> **WORK ITEM**:
Go to the line containing "γλώσσας που μπορεί" in the records below and print it and every following line exactly, on through the line containing "του fixpoint τελεστή, ομοιόμορφα", then stop.

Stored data
------------------------------------------------------------
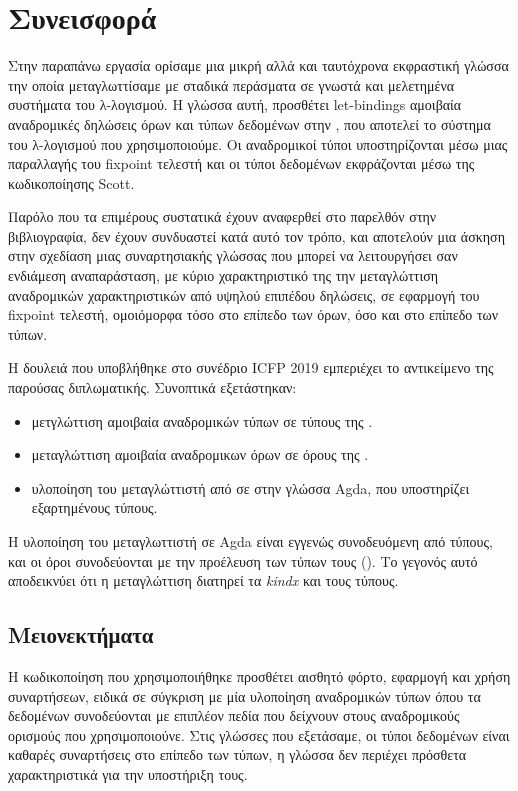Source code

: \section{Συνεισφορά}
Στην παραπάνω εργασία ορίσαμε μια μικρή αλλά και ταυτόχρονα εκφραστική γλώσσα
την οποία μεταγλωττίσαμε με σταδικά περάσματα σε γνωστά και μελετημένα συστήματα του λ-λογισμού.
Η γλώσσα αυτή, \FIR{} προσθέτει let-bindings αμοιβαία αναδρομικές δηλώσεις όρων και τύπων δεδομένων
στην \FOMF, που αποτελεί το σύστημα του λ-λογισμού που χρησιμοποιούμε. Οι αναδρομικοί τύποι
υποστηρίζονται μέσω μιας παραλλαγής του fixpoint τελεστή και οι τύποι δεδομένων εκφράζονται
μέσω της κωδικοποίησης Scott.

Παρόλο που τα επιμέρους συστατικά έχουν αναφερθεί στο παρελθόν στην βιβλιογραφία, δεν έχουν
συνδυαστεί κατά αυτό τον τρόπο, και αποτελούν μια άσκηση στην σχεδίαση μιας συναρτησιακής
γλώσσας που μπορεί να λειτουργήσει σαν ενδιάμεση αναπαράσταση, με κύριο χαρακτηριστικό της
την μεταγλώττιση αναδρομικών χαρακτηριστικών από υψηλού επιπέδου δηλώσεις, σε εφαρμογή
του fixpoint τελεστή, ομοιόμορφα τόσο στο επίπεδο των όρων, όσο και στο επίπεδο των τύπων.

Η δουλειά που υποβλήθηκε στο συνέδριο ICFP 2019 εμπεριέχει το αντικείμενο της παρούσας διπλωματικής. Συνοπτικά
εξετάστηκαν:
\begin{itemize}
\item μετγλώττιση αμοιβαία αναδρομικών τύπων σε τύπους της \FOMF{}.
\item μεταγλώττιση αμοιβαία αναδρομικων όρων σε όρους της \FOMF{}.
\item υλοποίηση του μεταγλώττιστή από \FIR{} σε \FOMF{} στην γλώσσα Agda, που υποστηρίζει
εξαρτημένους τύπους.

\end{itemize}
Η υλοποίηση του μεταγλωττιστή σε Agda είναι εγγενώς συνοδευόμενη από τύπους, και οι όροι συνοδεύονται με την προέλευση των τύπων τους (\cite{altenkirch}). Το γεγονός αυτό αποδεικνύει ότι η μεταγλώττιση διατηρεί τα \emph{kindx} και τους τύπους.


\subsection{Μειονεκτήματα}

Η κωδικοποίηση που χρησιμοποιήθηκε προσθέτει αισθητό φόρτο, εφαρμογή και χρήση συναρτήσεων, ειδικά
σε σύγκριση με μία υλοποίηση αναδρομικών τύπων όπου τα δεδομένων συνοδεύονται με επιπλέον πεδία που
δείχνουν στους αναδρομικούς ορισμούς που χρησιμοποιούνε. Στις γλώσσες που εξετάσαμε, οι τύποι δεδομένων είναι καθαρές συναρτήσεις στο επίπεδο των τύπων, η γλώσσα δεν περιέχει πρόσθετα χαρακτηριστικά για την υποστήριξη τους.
------------------------------------------------------------
> **ANSWER TO THIS TASK**:
γλώσσας που μπορεί να λειτουργήσει σαν ενδιάμεση αναπαράσταση, με κύριο χαρακτηριστικό της
την μεταγλώττιση αναδρομικών χαρακτηριστικών από υψηλού επιπέδου δηλώσεις, σε εφαρμογή
του fixpoint τελεστή, ομοιόμορφα τόσο στο επίπεδο των όρων, όσο και στο επίπεδο των τύπων.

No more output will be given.